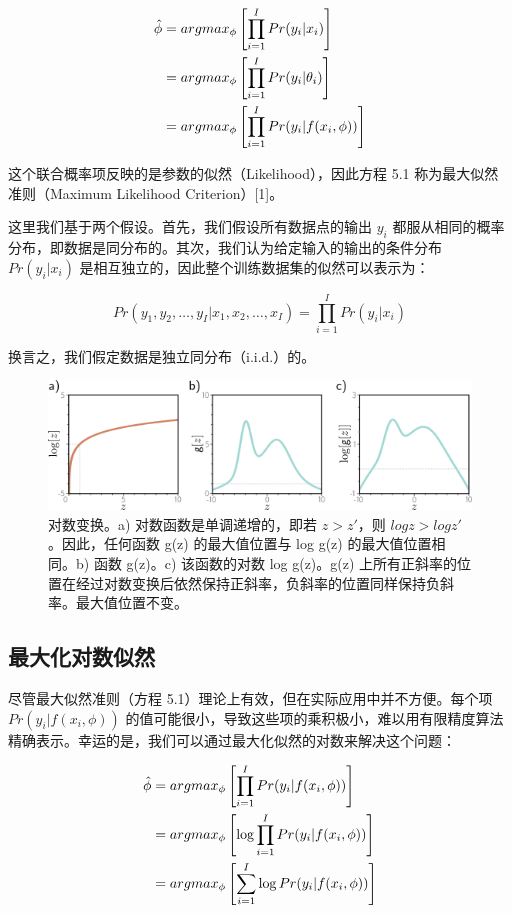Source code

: \begin{align}
	\hat{\phi} &= argmax_{\phi} \left[ \prod_{i=1}^{I} Pr(y_i|x_i) \right] \notag \\
	&= argmax_{\phi} \left[ \prod_{i=1}^{I} Pr(y_i|\theta_i) \right] \notag \\
	&= argmax_{\phi} \left[ \prod_{i=1}^{I} Pr(y_i|f(x_i, \phi)) \right]  
\end{align} 


这个联合概率项反映的是参数的似然（Likelihood），因此方程 5.1 称为最大似然准则（Maximum Likelihood Criterion）[1]。

这里我们基于两个假设。首先，我们假设所有数据点的输出 \(y_i\) 都服从相同的概率分布，即数据是同分布的。其次，我们认为给定输入的输出的条件分布 \(Pr(y_i|x_i)\) 是相互独立的，因此整个训练数据集的似然可以表示为：

\begin{equation}
Pr(y_1, y_2, \ldots , y_I|x_1, x_2, \ldots , x_I) = \prod_{i=1}^{I} Pr(y_i|x_i) 
\end{equation}

换言之，我们假定数据是独立同分布（i.i.d.）的。

\begin{figure}[ht!]
	\centering
	\includegraphics[width=0.7\linewidth]{png/chapter5/LossLog.png}
	\caption{对数变换。a) 对数函数是单调递增的，即若 \(z > z \prime \)，则 \(log z > log z \prime\)。因此，任何函数 g(z) 的最大值位置与 log g(z) 的最大值位置相同。b) 函数 g(z)。c) 该函数的对数 log g(z)。g(z) 上所有正斜率的位置在经过对数变换后依然保持正斜率，负斜率的位置同样保持负斜率。最大值位置不变。}
\end{figure}

\subsection{最大化对数似然}
尽管最大似然准则（方程 5.1）理论上有效，但在实际应用中并不方便。每个项 \(Pr(y_i|f(x_i, \phi))\) 的值可能很小，导致这些项的乘积极小，难以用有限精度算法精确表示。幸运的是，我们可以通过最大化似然的对数来解决这个问题：


\begin{align}
	\hat{\phi} &= argmax_{\phi} \left[ \prod_{i=1}^{I} Pr(y_i|f(x_i, \phi)) \right] \notag \\
	&= argmax_{\phi} \left[ \log \prod_{i=1}^{I} Pr(y_i|f(x_i, \phi)) \right] \notag \\
	&= argmax_{\phi} \left[ \sum_{i=1}^{I} \log Pr(y_i|f(x_i, \phi)) \right] 
\end{align}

★ ★ ★ ★ ★

** EXERCISE **
List the lines of the entries that include "left".

** WRITTEN RESPONSE **
	\hat{\phi} &= argmax_{\phi} \left[ \prod_{i=1}^{I} Pr(y_i|x_i) \right] \notag \\
	&= argmax_{\phi} \left[ \prod_{i=1}^{I} Pr(y_i|\theta_i) \right] \notag \\
	&= argmax_{\phi} \left[ \prod_{i=1}^{I} Pr(y_i|f(x_i, \phi)) \right]  
	\hat{\phi} &= argmax_{\phi} \left[ \prod_{i=1}^{I} Pr(y_i|f(x_i, \phi)) \right] \notag \\
	&= argmax_{\phi} \left[ \log \prod_{i=1}^{I} Pr(y_i|f(x_i, \phi)) \right] \notag \\
	&= argmax_{\phi} \left[ \sum_{i=1}^{I} \log Pr(y_i|f(x_i, \phi)) \right] 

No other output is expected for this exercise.